Bądź Uleczko szczęśliwa i wesoła na tym przedwiośniu, bo ten najpiękniejszy czas wciąż jest przed nami, już tylko o kilka kroków.
Wczoraj miałam bardzo przyjemny czas, bo miałam miła wizytę Diany, Ksawra i oczywiście Kochanej Zelduni.
Mój Boże, jeszcze nie tak dawno przynoszono ją jako małą kukiełkę, zawiniętą w kocyk, a ja wyobrażałam sobie moment, gdy Zeldunia będzie biegała wesoło po moim mieszkaniu.
A było jej wczoraj pełno wszędzie, trzeba było mieć oczy na około głowy, bo strasznie jest ciekawska, w każdy kącik zaglądała, a już wszelkie kurki od kuchenki i od pralki niezmiernie ją interesowały, co chwilę je przekręcała i trzeba było ją bardzo pilnować. Co prawda miała do dyspozycji świeżo wyprane, pachnące zabawki: misia Pandę, oraz pluszowego małego misia i mapkę, ale jednak kurkami tak fajnie się kręciło, no a pralka świeciła przecież kolorowymi lampkami……. zdecydowanie były one ciekawsze od zabawek. Spryciula z tej Kochanej Zelduni.
No ale na koniec zwyciężyła bajka puszczona na laptopie, która tak się Zelduni spodobała, że nawet nie chciała się ubierać, gdy przyszła pora powrotu do domu, jej sprzeciw był bardzo zdecydowany NIE i już.
Nie muszę chyba dodawać, że zarówna Diana jak i Ksawer byli pod wrażeniem mojej łazienki, ale również i nowa część kuchni również im się bardzo spodobała. Rzeczywiście, teraz zlewozmywak wraz ze szafkami, jedną na dole, pod zlewozmywakiem, gdzie można schować w jednej połowie kosz na śmieci i w drugiej są półki na wszelakie potrzebne w kuchni płyny do sprzątania, a drugą podświetlaną, wiszącą szafką , w której jest schowany ociekacz na naczynia zupełnie zmienił wygląd całej kuchni. Zupełnie inaczej kuchnia wygląda, gdy nic nie jest na wierzchu, wszystko jest pochowane, jest teraz po prostu w kuchni porządek.

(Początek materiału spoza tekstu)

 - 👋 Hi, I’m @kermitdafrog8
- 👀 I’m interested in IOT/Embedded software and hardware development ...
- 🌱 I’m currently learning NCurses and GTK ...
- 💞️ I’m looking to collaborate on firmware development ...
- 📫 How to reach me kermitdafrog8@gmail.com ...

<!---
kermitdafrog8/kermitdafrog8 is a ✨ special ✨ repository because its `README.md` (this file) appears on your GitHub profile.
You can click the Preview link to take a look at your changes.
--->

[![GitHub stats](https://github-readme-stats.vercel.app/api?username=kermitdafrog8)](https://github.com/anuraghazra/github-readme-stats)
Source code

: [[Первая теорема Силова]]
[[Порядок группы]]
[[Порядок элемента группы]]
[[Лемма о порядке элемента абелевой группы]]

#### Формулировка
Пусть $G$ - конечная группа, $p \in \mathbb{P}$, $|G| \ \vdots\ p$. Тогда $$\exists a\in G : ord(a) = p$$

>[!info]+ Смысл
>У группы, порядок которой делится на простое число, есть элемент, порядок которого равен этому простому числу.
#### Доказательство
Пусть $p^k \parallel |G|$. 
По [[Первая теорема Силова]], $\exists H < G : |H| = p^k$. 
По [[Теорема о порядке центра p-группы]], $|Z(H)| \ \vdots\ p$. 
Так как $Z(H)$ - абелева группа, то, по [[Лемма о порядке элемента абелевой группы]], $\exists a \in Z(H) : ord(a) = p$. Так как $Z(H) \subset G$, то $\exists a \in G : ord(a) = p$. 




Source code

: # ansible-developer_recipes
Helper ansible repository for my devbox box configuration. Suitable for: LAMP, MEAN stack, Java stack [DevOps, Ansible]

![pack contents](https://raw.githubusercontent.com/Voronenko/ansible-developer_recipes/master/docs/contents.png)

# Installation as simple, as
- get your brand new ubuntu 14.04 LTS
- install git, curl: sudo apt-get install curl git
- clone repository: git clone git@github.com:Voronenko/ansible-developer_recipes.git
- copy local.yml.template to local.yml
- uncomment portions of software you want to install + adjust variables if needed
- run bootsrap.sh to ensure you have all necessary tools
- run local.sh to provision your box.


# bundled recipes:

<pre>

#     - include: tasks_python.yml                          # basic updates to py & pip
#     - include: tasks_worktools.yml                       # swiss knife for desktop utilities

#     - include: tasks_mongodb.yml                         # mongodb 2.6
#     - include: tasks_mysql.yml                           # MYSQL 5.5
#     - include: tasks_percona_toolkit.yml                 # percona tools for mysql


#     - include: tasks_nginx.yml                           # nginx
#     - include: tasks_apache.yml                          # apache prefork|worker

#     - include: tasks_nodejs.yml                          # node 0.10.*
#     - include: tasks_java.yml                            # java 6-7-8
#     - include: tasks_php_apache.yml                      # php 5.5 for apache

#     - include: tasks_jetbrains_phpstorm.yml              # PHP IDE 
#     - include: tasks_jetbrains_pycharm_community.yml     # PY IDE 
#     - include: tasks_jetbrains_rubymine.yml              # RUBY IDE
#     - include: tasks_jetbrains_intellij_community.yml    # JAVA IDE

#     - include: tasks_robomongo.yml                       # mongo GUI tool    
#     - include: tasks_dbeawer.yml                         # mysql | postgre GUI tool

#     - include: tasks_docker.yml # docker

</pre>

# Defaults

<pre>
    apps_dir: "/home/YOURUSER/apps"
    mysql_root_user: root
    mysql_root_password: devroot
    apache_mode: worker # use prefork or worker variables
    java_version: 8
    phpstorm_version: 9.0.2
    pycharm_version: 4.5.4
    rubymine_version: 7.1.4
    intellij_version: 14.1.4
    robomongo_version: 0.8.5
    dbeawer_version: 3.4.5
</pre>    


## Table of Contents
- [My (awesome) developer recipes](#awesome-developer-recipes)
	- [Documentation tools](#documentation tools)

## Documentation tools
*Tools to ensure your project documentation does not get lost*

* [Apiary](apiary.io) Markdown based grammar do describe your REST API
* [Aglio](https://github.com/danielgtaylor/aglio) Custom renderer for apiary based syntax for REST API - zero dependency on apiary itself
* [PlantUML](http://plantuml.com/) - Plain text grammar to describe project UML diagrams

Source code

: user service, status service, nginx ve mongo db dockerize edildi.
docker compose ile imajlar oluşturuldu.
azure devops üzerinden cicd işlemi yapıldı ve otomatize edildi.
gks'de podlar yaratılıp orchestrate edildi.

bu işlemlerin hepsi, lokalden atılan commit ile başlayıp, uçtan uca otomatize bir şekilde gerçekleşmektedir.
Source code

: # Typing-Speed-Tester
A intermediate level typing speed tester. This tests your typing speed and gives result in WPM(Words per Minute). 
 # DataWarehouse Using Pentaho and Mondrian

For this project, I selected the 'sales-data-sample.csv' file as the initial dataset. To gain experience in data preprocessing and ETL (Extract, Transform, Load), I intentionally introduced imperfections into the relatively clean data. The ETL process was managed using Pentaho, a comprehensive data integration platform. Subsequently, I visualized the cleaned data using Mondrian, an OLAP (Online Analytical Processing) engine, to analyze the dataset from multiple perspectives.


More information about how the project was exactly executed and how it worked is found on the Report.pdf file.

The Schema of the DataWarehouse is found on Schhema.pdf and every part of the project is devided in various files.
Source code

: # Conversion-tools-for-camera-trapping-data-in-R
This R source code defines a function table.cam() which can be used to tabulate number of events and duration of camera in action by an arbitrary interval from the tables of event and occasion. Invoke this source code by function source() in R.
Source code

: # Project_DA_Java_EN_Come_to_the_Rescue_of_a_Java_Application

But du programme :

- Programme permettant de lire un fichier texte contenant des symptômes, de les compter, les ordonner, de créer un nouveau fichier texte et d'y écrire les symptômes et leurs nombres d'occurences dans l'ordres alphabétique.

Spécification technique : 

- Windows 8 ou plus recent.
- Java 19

Bo nic tak nie zagraca mieszkania, jak porozwalane w nieładzie śmieci (mimo, że były w kuble, ale „straszyły”), czy umieszczone na wierzchu (tak jak miałam) wszelakie butelki z płynami, czy ociekające na wierzchu naczynia.
Zresztą sam „oblazły” stary zlewozmywak, który pamiętał chyba Cesarza Franciszka, obramowany nieco nadgniłą już ze starości dyktą zawsze mnie deprymował – to trzeba było koniecznie zmienić, skoro nikt przede mną tego nie chciał zrobić.
Każdego dnia na nowo odkrywam piękno mojej łazienki i czuję tę radość z tego, że jednak się zdecydowałam na tę zmianę, a tu muszę przyznać, że duchowe ( i nie tylko) wsparcie Maćka bardzo mi w tym pomogło i za to jestem Mu bardzo wdzięczna. Zresztą to Maciek był niejako architektem tej nowej łazienki, a jej przemeblowanie bardzo pozytywnie na wygląd łazienki wpłynął, zrobiła się optycznie jakby nieco większa, niż poprzednio, może to szczegół, ale na przykład przeniesienie zwyczajnej muszli klozetowej w inne miejsce już spowodowało, że zrobiło się w łazience luźniej. Resztę dopełnił oczywiście Wojtek, który szafkami uczynił tę łazienkę bardziej funkcjonalną, a jej oświetlenie, prócz głównego górnego światła dodatkowymi małymi dwoma lampkami dodała łazience uroku.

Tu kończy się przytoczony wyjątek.